If an investor came to you with $1,000 with no strings attached, other than to use the money for something benefiting the company, could you use it for something? Would you find a way to accept it?

It might not be that million dollar idea being offered up to you, but every suggestions is worth something. Remember that, and make sure you are getting your money’s worth from each and every idea that comes your way.

If you think you’re not getting enough opportunities, take a look at how many opportunities you are offering to others. Sometimes, a completely random idea that will do absolutely nothing for you could mean the absolute world to a friend or co-worker if you offered it and you help with it up to them does. Gestures like this will help you immensely gain more opportunities by:

Telling The Universe ‘I Wants Mine Back…’: Jump starting opportunistic karma is a very good thing, as you tend to get back as much or more of whatever you give, for good or for ill. So think of every idea you get that will help out a friend or coworker more than it will help you as a seed planted that will reap a harvest of greater opportunities for yourself in a few seasons.

Helping You See & Appreciate Opportunities As They Appear: Guess what? You’re probably wasting great opportunities daily. You’ll really grasp just how often an opportunity actually passes right by you as you see the people you offer up opportunities to pass you right by. Just like solid advice, most people are oblivious to when to jump on a general good thing because it didn’t descend from the heavens in the form of stone tablets and bonk them on the head…and even that might not be obvious enough for some. If people take you up on your offers a quarter of the time, you’re rocking Major League Baseball MVP numbers.

Making Your Our Opportunities: If luck is what happens when preparation meets opportunity, you are more than entitled to increase your own luck and the luck of others at anytime you please.
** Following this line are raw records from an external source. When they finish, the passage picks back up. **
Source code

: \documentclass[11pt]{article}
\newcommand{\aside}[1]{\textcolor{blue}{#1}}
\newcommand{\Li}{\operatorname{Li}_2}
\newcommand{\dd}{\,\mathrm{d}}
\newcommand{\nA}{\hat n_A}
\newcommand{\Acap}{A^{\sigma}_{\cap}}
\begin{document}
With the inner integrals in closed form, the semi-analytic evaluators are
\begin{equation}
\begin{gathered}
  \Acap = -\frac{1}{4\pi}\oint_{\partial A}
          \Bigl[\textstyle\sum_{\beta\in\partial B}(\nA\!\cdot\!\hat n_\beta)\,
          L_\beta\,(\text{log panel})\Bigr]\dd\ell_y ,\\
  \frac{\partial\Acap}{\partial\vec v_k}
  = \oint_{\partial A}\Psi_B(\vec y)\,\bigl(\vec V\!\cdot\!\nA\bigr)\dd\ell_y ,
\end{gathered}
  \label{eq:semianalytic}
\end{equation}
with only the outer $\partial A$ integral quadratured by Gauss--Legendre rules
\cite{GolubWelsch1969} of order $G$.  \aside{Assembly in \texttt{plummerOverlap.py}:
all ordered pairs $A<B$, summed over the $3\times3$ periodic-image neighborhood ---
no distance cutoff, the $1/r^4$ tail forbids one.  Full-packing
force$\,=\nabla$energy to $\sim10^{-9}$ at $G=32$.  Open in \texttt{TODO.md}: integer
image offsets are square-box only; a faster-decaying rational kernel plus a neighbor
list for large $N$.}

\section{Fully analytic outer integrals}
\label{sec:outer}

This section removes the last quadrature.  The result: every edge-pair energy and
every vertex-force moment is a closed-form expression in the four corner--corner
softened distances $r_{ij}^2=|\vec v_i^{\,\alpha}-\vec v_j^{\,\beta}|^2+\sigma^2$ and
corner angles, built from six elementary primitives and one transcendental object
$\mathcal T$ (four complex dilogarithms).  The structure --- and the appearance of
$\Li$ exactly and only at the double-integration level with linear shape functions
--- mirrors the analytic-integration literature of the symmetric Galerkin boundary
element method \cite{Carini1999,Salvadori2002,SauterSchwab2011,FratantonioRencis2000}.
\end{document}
Offering up chances to help other advance is the perfect way for other to gain chances to help you in return. Just don’t take on the job of ‘opportunity maker’ with the mindset of ‘mafia boss enforcer.’ It’s not a straight up one-for-one deal.
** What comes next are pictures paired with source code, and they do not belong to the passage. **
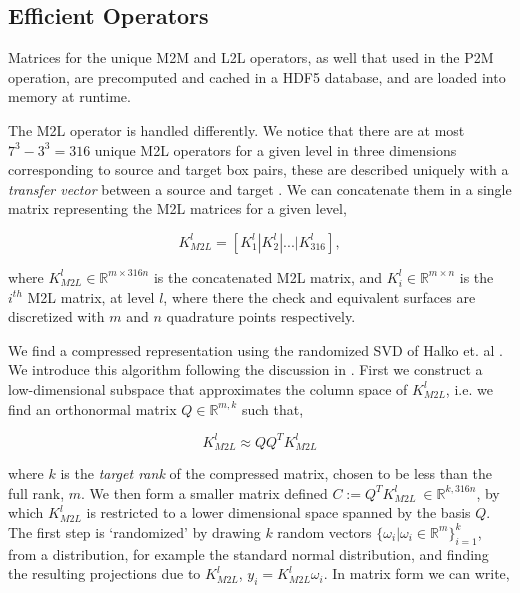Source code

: \documentclass{IEEEcsmag}
\begin{document}
\subsection{Efficient Operators}

Matrices for the unique M2M and L2L operators, as well that used in the P2M operation, are precomputed and cached in a HDF5 database, and are loaded into memory at runtime.

The M2L operator is handled differently. We notice that there are at most $7^3-3^3=316$ unique M2L operators for a given level in three dimensions corresponding to source and target box pairs, these are described uniquely with a \textit{transfer vector} between a source and target \cite{Fong2009}. We can concatenate them in a single matrix representing the M2L matrices for a given level,

\begin{equation}
    K_{M2L}^{l} = \left [ K^l_1 | K^l_2 | ... | K^l_{316} \right],
    \label{eq:2_4_concatenated_m2l}
\end{equation}

where $K_{M2L}^l \in \mathbb{R}^{m \times 316n}$ is the concatenated M2L matrix, and $K_i^l \in \mathbb{R}^{m \times n}$ is the $i^{th}$ M2L matrix, at level $l$, where there the check and equivalent surfaces are discretized with $m$ and $n$ quadrature points respectively.

We find a compressed representation using the randomized SVD of Halko et. al \cite{Halko2011}. We introduce this algorithm following the discussion in \cite{Erichson}. First we construct a low-dimensional subspace that approximates the column space of $K_{M2L}^l$, i.e. we
find an orthonormal matrix $Q \in \mathbb{R}^{m, k}$ such that,

\begin{equation}
    K_{M2L}^l \approx QQ^TK_{M2L}^l
    \label{eq:2_4_step_1_randomised}
\end{equation}

where $k$ is the \textit{target rank} of the compressed matrix, chosen to be less than the full rank, $m$. We then form a smaller matrix defined $C := Q^TK_{M2L}^l \> \in \mathbb{R}^{k, 316n}$, by which $K_{M2L}^l$ is restricted to a lower dimensional space spanned by the basis $Q$. The first step is `randomized' by drawing $k$ random vectors $\{ \omega_i | \omega_i \in \mathbb{R}^m \}_{i=1}^k$, from a distribution, for example the standard normal distribution, and finding the resulting projections due to $K_{M2L}^l$, $y_i = K_{M2L}^l \omega_i$. In matrix form we can write,
\end{document}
With Labor Day coming to us in the U.S. this Monday as the unofficial end of summer and the first holiday of the fall, now is a good time to review your personal ‘time-off’ policy. And even if you’re a workaholic with to many open projects (like myself), you still need to find some time to get away from the work that you do, and more importantly, all the work going on around you, to keep yourself sane (or relatively sane, as in my case).
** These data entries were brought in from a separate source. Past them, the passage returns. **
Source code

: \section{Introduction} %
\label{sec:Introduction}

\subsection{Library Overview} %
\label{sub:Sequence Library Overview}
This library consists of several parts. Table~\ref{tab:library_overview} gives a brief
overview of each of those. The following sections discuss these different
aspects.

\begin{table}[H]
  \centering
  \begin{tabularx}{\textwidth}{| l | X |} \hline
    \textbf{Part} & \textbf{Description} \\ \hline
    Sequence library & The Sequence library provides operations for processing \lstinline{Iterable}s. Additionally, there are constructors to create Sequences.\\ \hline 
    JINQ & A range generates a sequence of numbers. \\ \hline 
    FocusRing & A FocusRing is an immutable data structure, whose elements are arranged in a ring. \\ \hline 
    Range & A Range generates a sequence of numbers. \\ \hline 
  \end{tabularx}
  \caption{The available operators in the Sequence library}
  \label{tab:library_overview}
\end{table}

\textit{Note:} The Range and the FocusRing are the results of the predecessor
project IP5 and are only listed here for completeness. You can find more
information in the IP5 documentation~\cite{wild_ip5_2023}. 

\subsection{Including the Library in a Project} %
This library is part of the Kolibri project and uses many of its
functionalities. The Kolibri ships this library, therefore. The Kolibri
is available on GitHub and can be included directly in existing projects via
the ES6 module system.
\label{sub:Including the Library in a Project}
Try working this three pronged approach of scheduling time off:

Schedule Some Time Off To Take Care Of ‘Overflow’: You can get away from normal business and the chaos of those working around you so that you can take care of a few things, work related or personal, uninterrupted. It’s not really a vacation, but it gets you away to accomplish some important things that can relieve some of your personal stress. Just make sure you eliminate as many personal distractions as possible and get the work you’re getting away to get done done.

Schedule Some Time Off To Take Time Off…And Then Take That Time Off: This is your set up for a real vacation, away from any serious work. Don’t try to force yourself into having a good time by getting stuck to an itinerary, and don’t feel guilty if while inside some relaxation time your mind comes up with a clever idea to fix that nagging problem you left at the office. Jot it down quickly, then set it aside to deal with when you get back to the office.

Schedule Some Time Off To Review Where You Are: This one is pretty simple, and doesn’t need HR involvement. Set aside a regularly scheduled time and location where you can do a quick overview of tasks, goals, and maybe even life. It can be as simple as getting up 15 minutes earlier in the morning, having lunch with just your notebook on a Thursday, or a full weekly review on Saturday morning.